*Exercise*.
When you reach the line in the listing below that contains "101 which follows", begin returning lines exactly as written, and stop after the line that contains "will target both Python 3.1 and 2.6.". Return no other lines.

*Available records*.

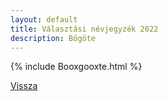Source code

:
 ```yaml
---
layout: default
title: Választási névjegyzék 2022
description: Bögöte
---
```


{% include Booxgooxte.html %}

[Vissza](./)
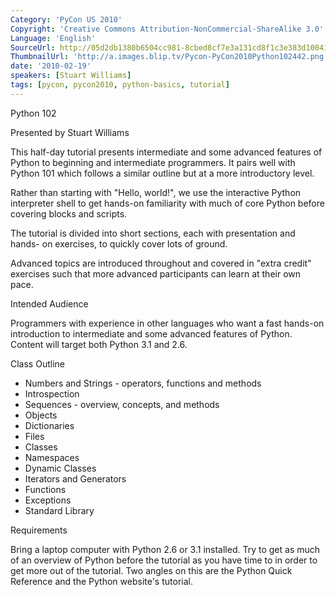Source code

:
 ```yaml
---
Category: 'PyCon US 2010'
Copyright: 'Creative Commons Attribution-NonCommercial-ShareAlike 3.0'
Language: 'English'
SourceUrl: http://05d2db1380b6504cc981-8cbed8cf7e3a131cd8f1c3e383d10041.r93.cf2.rackcdn.com/pycon-us-2010/257_python-102.m4v
ThumbnailUrl: 'http://a.images.blip.tv/Pycon-PyCon2010Python102442.png'
date: '2010-02-19'
speakers: [Stuart Williams]
tags: [pycon, pycon2010, python-basics, tutorial]
---
```

Python 102

Presented by Stuart Williams

This half-day tutorial presents intermediate and some advanced features of
Python to beginning and intermediate programmers. It pairs well with Python
101 which follows a similar outline but at a more introductory level.

Rather than starting with "Hello, world!", we use the interactive Python
interpreter shell to get hands-on familiarity with much of core Python before
covering blocks and scripts.

The tutorial is divided into short sections, each with presentation and hands-
on exercises, to quickly cover lots of ground.

Advanced topics are introduced throughout and covered in "extra credit"
exercises such that more advanced participants can learn at their own pace.

Intended Audience

Programmers with experience in other languages who want a fast hands-on
introduction to intermediate and some advanced features of Python. Content
will target both Python 3.1 and 2.6.

Class Outline

  * Numbers and Strings - operators, functions and methods 
  * Introspection 
  * Sequences - overview, concepts, and methods 
  * Objects 
  * Dictionaries 
  * Files 
  * Classes 
  * Namespaces 
  * Dynamic Classes 
  * Iterators and Generators 
  * Functions 
  * Exceptions 
  * Standard Library 

Requirements

Bring a laptop computer with Python 2.6 or 3.1 installed. Try to get as much
of an overview of Python before the tutorial as you have time to in order to
get more out of the tutorial. Two angles on this are the Python Quick
Reference and the Python website's tutorial.


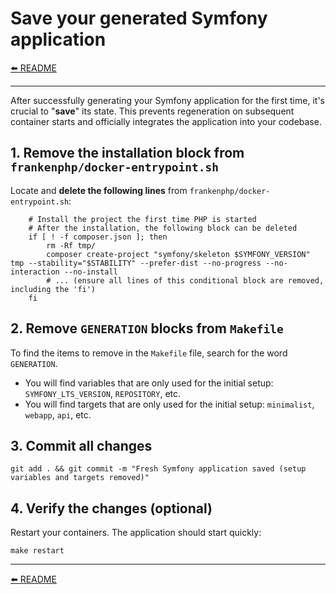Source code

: # Save your generated Symfony application

[⬅️ README](../README.md)

---

After successfully generating your Symfony application for the first time, it's crucial to "**save**" its state. This prevents regeneration on subsequent container starts and officially integrates the application into your codebase.

## 1. Remove the installation block from `frankenphp/docker-entrypoint.sh`

Locate and **delete the following lines** from `frankenphp/docker-entrypoint.sh`:

```shell
	# Install the project the first time PHP is started
	# After the installation, the following block can be deleted
	if [ ! -f composer.json ]; then
		rm -Rf tmp/
		composer create-project "symfony/skeleton $SYMFONY_VERSION" tmp --stability="$STABILITY" --prefer-dist --no-progress --no-interaction --no-install
		# ... (ensure all lines of this conditional block are removed, including the 'fi')
	fi
```

## 2. Remove `GENERATION` blocks from `Makefile`

To find the items to remove in the `Makefile` file, search for the word `GENERATION`.

* You will find variables that are only used for the initial setup: `SYMFONY_LTS_VERSION`, `REPOSITORY`, etc.
* You will find targets that are only used for the initial setup: `minimalist`, `webapp`, `api`, etc.

## 3. Commit all changes

```shell
git add . && git commit -m "Fresh Symfony application saved (setup variables and targets removed)"
```

## 4. Verify the changes (optional)

Restart your containers. The application should start quickly:

```shell
make restart
```

---

[⬅️ README](../README.md)
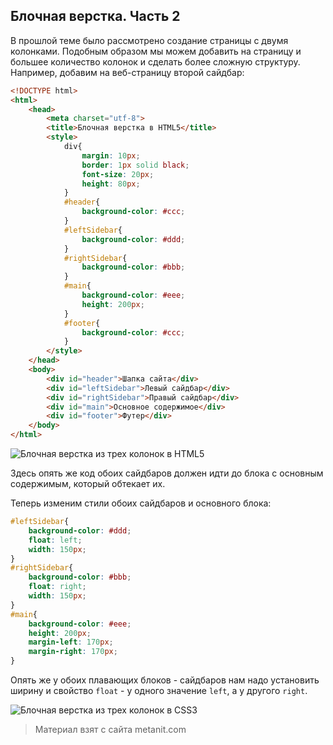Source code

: ## Блочная верстка. Часть 2

В прошлой теме было рассмотрено создание страницы с двумя колонками. Подобным образом мы можем добавить на страницу и большее количество колонок и сделать более сложную структуру. Например, добавим на веб-страницу второй сайдбар:

```html
<!DOCTYPE html>
<html>
    <head>
        <meta charset="utf-8">
        <title>Блочная верстка в HTML5</title>
        <style>
            div{
                margin: 10px;
                border: 1px solid black;
                font-size: 20px;
                height: 80px;
            }
            #header{ 
                background-color: #ccc;
            }
            #leftSidebar{
                background-color: #ddd;
            }
            #rightSidebar{
                background-color: #bbb;
            }
            #main{
                background-color: #eee;
                height: 200px;
            }
            #footer{ 
                background-color: #ccc;
            }
        </style>
    </head>
    <body>
        <div id="header">Шапка сайта</div>
        <div id="leftSidebar">Левый сайдбар</div>
        <div id="rightSidebar">Правый сайдбар</div>
        <div id="main">Основное содержимое</div>
        <div id="footer">Футер</div>
    </body>
</html>
```

![Блочная верстка из трех колонок в HTML5](https://metanit.com/web/html5/pics/7.4.png)

Здесь опять же код обоих сайдбаров должен идти до блока с основным содержимым, который обтекает их.

Теперь изменим стили обоих сайдбаров и основного блока:

```css
#leftSidebar{
    background-color: #ddd;
    float: left;
    width: 150px;
}
#rightSidebar{
    background-color: #bbb;
    float: right;
    width: 150px;
}
#main{
    background-color: #eee;
    height: 200px;
    margin-left: 170px;
    margin-right: 170px;
}
```

Опять же у обоих плавающих блоков - сайдбаров нам надо установить ширину и свойство `float` - у одного значение `left`, а у другого `right`.

![Блочная верстка из трех колонок в CSS3](https://metanit.com/web/html5/pics/7.5.png)


> Материал взят с сайта metanit.com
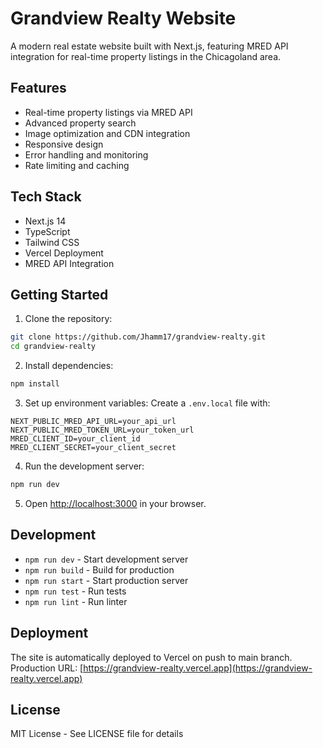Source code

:# Grandview Realty Website

A modern real estate website built with Next.js, featuring MRED API integration for real-time property listings in the Chicagoland area.

## Features

- Real-time property listings via MRED API
- Advanced property search
- Image optimization and CDN integration
- Responsive design
- Error handling and monitoring
- Rate limiting and caching

## Tech Stack

- Next.js 14
- TypeScript
- Tailwind CSS
- Vercel Deployment
- MRED API Integration

## Getting Started

1. Clone the repository:
```bash
git clone https://github.com/Jhamm17/grandview-realty.git
cd grandview-realty
```

2. Install dependencies:
```bash
npm install
```

3. Set up environment variables:
Create a `.env.local` file with:
```
NEXT_PUBLIC_MRED_API_URL=your_api_url
NEXT_PUBLIC_MRED_TOKEN_URL=your_token_url
MRED_CLIENT_ID=your_client_id
MRED_CLIENT_SECRET=your_client_secret
```

4. Run the development server:
```bash
npm run dev
```

5. Open [http://localhost:3000](http://localhost:3000) in your browser.

## Development

- `npm run dev` - Start development server
- `npm run build` - Build for production
- `npm run start` - Start production server
- `npm run test` - Run tests
- `npm run lint` - Run linter

## Deployment

The site is automatically deployed to Vercel on push to main branch.
Production URL: [https://grandview-realty.vercel.app](https://grandview-realty.vercel.app)

## License

MIT License - See LICENSE file for details
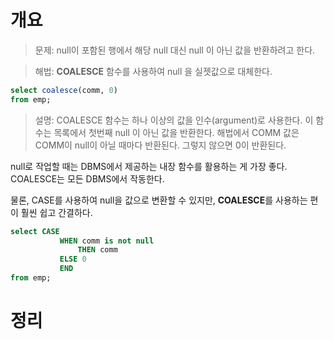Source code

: <!-- Date: 2025-01-09 -->
<!-- Update Date: 2025-01-09 -->
<!-- File ID: fe6401c8-c61e-4569-87eb-a3ae6ae9bae8 -->
<!-- Author: Seoyeon Jang -->

# 개요

> 문제: null이 포함된 행에서 해당 null 대신 null 이 아닌 값을 반환하려고 한다.

> 해법: **COALESCE** 함수를 사용하여 null 을 실젯값으로 대체한다.

```sql
select coalesce(comm, 0)
from emp;
```

> 설명: COALESCE 함수는 하나 이상의 값을 인수(argument)로 사용한다. 이 함수는 목록에서 첫번째 null 이 아닌 값을 반환한다. 해법에서 COMM 값은 COMM이 null이 아닐 때마다
> 반환된다. 그렇지 않으면 0이 반환된다.

null로 작업할 때는 DBMS에서 제공하는 내장 함수를 활용하는 게 가장 좋다. COALESCE는 모든 DBMS에서 작동한다.

물론, CASE를 사용하여 null을 값으로 변환할 수 있지만, **COALESCE**를 사용하는 편이 훨씬 쉽고 간결하다.

```sql
select CASE
           WHEN comm is not null
               THEN comm
           ELSE 0
           END
from emp;
```

# 정리


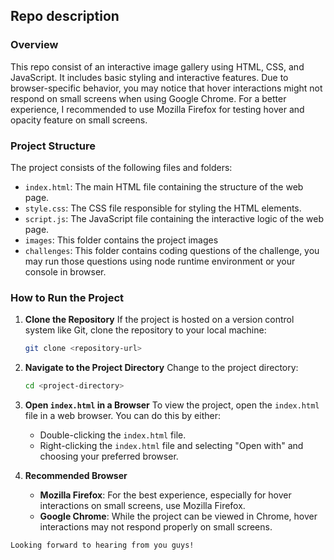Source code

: ## Repo description

### Overview

This repo consist of an interactive image gallery using HTML, CSS, and JavaScript. It includes basic styling and interactive features. Due to browser-specific behavior, you may notice that hover interactions might not respond on small screens when using Google Chrome. For a better experience, I recommended to use Mozilla Firefox for testing hover and opacity feature on small screens.

### Project Structure

The project consists of the following files and folders:

- `index.html`: The main HTML file containing the structure of the web page.
- `style.css`: The CSS file responsible for styling the HTML elements.
- `script.js`: The JavaScript file containing the interactive logic of the web page.
- `images`: This folder contains the project images
- `challenges`: This folder contains coding questions of the challenge, you may run those questions using node runtime environment or your console in browser.

### How to Run the Project

1. **Clone the Repository**
   If the project is hosted on a version control system like Git, clone the repository to your local machine:

   ```sh
   git clone <repository-url>
   ```

2. **Navigate to the Project Directory**
   Change to the project directory:

   ```sh
   cd <project-directory>
   ```

3. **Open `index.html` in a Browser**
   To view the project, open the `index.html` file in a web browser. You can do this by either:

   - Double-clicking the `index.html` file.
   - Right-clicking the `index.html` file and selecting "Open with" and choosing your preferred browser.

4. **Recommended Browser**
   - **Mozilla Firefox**: For the best experience, especially for hover interactions on small screens, use Mozilla Firefox.
   - **Google Chrome**: While the project can be viewed in Chrome, hover interactions may not respond properly on small screens.

`Looking forward to hearing from you guys!`
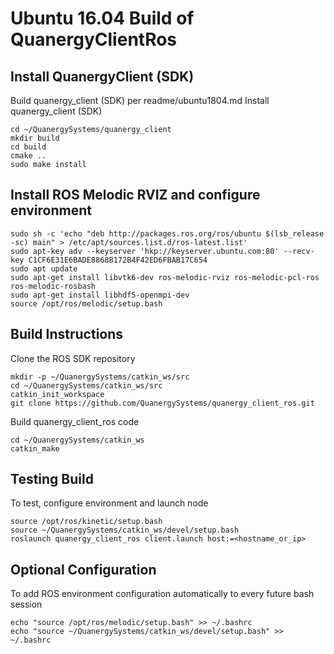 # Ubuntu 16.04 Build of QuanergyClientRos

## Install QuanergyClient (SDK)

Build quanergy_client (SDK) per readme/ubuntu1804.md
Install quanergy_client (SDK)

```
cd ~/QuanergySystems/quanergy_client
mkdir build
cd build
cmake ..
sudo make install
```
## Install ROS Melodic RVIZ and configure environment

```
sudo sh -c 'echo "deb http://packages.ros.org/ros/ubuntu $(lsb_release -sc) main" > /etc/apt/sources.list.d/ros-latest.list'
sudo apt-key adv --keyserver 'hkp://keyserver.ubuntu.com:80' --recv-key C1CF6E31E6BADE8868B172B4F42ED6FBAB17C654
sudo apt update
sudo apt-get install libvtk6-dev ros-melodic-rviz ros-melodic-pcl-ros ros-melodic-rosbash
sudo apt-get install libhdf5-openmpi-dev
source /opt/ros/melodic/setup.bash
```
## Build Instructions
Clone the ROS SDK repository

```
mkdir -p ~/QuanergySystems/catkin_ws/src
cd ~/QuanergySystems/catkin_ws/src
catkin_init_workspace
git clone https://github.com/QuanergySystems/quanergy_client_ros.git
```
Build quanergy_client_ros code

```
cd ~/QuanergySystems/catkin_ws
catkin_make
```
## Testing Build
To test, configure environment and launch node

```
source /opt/ros/kinetic/setup.bash
source ~/QuanergySystems/catkin_ws/devel/setup.bash
roslaunch quanergy_client_ros client.launch host:=<hostname_or_ip>
```
## Optional Configuration
To add ROS environment configuration automatically to every future bash session
```
echo "source /opt/ros/melodic/setup.bash" >> ~/.bashrc
echo "source ~/QuanergySystems/catkin_ws/devel/setup.bash" >> ~/.bashrc
```
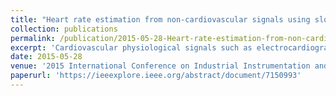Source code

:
 ```yaml
---
title: "Heart rate estimation from non-cardiovascular signals using slope sum function and Teager energy"
collection: publications
permalink: /publication/2015-05-28-Heart-rate-estimation-from-non-cardiovascular-signals-using-slope-sum-function-and-Teager-energy-number-6
excerpt: 'Cardiovascular physiological signals such as electrocardiogram (ECG) and arterial blood pressure (ABP) provide direct measure of heart rate. But ECG & ABP recorded in the intensive care unit (ICU) are often seriously corrupted by noise and missing data, which lead to errors in Heart Rate (HR) estimation and incidences of false alarm from ICU monitors. Cardiac activity, because of its relatively high electrical energy, introduces ECG artifacts in non-cardiovascular physiological signals namely Electroencephalogram (EEG), Electrooculogram (EOG) and Electromyogram (EMG) recordings. This paper presents a HR estimation method from non-cardiovascular signals by detection of R-peaks of ECG artifacts in these signals using slope sum function, energy based function, and a novel Signal Quality Index (SQI) assessment technique. SQIs of non-cardiovascular physiological signals are obtained by correlation of Teager-Kaiser energy (TKE) of these signals with TKE of either ECG or ABP signal. This method was evaluated on PhysioNet database of challenge 2014. The average rMSE of HR estimate for EEG, EOG & EMG signal is 6.59 bpm, 4.20 bpm & 7.37 bpm respectively. The proposed method gives an accurate estimation of HR from non-cardiovascular signals and is quite useful when ECG or ABP signal are either corrupt or missing.'
date: 2015-05-28
venue: '2015 International Conference on Industrial Instrumentation and Control (ICIC)'
paperurl: 'https://ieeexplore.ieee.org/abstract/document/7150993'
---
```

*Solution*.
101 which follows a similar outline but at a more introductory level.

Rather than starting with "Hello, world!", we use the interactive Python
interpreter shell to get hands-on familiarity with much of core Python before
covering blocks and scripts.

The tutorial is divided into short sections, each with presentation and hands-
on exercises, to quickly cover lots of ground.

Advanced topics are introduced throughout and covered in "extra credit"
exercises such that more advanced participants can learn at their own pace.

Intended Audience

Programmers with experience in other languages who want a fast hands-on
introduction to intermediate and some advanced features of Python. Content
will target both Python 3.1 and 2.6.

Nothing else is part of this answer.